In computers, recursion means: taking the last output as the next input, over and over again, layer by layer. The same is true in life - every time we practice deliberately and every adjustment after review, we are providing better "input" for the next action.
For example, running every morning is the simplest recursion:
On the first day, your physical condition is the "input". After a running training, you get an "output"; on the second day, you continue running on this basis, treating the previous day's output as a new input; day after day, your physical fitness, endurance and mental state are constantly superimposed and amplified in this recursion, and finally show a very intuitive growth.
The same goes for learning. Read a book, take notes, have an in-depth chat with AI, and write a summary. This whole process is a recursive unit. You can choose to make time a "line" that passes passively, or you can make time a "channel" that continuously strengthens itself. The only difference is whether you realize that your daily "input" and "output" are forming a positive recursion.
When you really start to use time, use AI, and use reading like this, you will find that the so-called growth is no longer an abstract big word, but something that can be seen, calculated, and felt every day.
Summary
I am probably one of the earliest paid users of ChatGPT. From the beginning of the AI wave to the present, it took me several years to slowly figure out: what we really need in this era.

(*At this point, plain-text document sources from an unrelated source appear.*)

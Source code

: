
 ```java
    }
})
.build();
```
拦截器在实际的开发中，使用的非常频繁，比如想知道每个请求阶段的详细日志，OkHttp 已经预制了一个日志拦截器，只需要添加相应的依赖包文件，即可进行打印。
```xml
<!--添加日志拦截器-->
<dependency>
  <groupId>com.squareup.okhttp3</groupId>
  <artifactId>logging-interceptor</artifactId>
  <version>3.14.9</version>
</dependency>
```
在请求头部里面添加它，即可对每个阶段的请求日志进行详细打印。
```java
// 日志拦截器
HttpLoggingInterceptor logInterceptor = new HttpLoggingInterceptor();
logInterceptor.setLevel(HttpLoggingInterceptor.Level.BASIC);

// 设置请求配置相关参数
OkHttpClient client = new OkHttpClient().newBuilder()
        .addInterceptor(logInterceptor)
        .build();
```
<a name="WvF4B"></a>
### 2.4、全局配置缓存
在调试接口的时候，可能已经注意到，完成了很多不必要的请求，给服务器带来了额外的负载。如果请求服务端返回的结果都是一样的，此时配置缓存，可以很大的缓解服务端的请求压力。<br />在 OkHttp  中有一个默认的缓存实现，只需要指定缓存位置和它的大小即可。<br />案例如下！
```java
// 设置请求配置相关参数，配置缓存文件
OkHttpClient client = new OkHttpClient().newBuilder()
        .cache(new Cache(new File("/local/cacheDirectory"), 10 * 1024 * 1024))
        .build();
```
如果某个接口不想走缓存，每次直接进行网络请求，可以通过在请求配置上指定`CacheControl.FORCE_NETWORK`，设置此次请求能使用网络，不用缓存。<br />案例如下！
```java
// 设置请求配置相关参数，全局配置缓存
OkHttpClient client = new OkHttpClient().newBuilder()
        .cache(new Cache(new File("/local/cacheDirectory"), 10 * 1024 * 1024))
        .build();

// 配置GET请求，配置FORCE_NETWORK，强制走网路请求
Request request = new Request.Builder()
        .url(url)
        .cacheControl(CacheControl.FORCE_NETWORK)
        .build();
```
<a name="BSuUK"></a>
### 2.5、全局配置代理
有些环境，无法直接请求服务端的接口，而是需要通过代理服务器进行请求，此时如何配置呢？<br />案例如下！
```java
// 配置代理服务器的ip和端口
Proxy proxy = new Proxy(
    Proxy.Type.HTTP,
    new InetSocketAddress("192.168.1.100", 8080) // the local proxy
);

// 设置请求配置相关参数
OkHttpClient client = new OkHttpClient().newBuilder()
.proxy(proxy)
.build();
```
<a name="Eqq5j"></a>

This is an era that has never appeared in human history - Everyone has the opportunity to expand their abilities, and everyone can acquire knowledge with almost no threshold. Those resources that once belonged to only a few people are now lying there quietly: models, tools, courses, books, cases, and role models, all at your fingertips.
The difference has never been about "whether there are opportunities", but rather: some people take the initiative to reach out and use time and action to turn them into their own abilities; while some people choose to turn a blind eye and let the dividends of this era blow past them like a gust of wind.
AI puts the matter of "opportunity" in front of almost everyone for the first time. The next gap in your life depends on how you are willing to use your time, how you make specific choices one after another, and whether you are determined to let yourself grow continuously and recursively.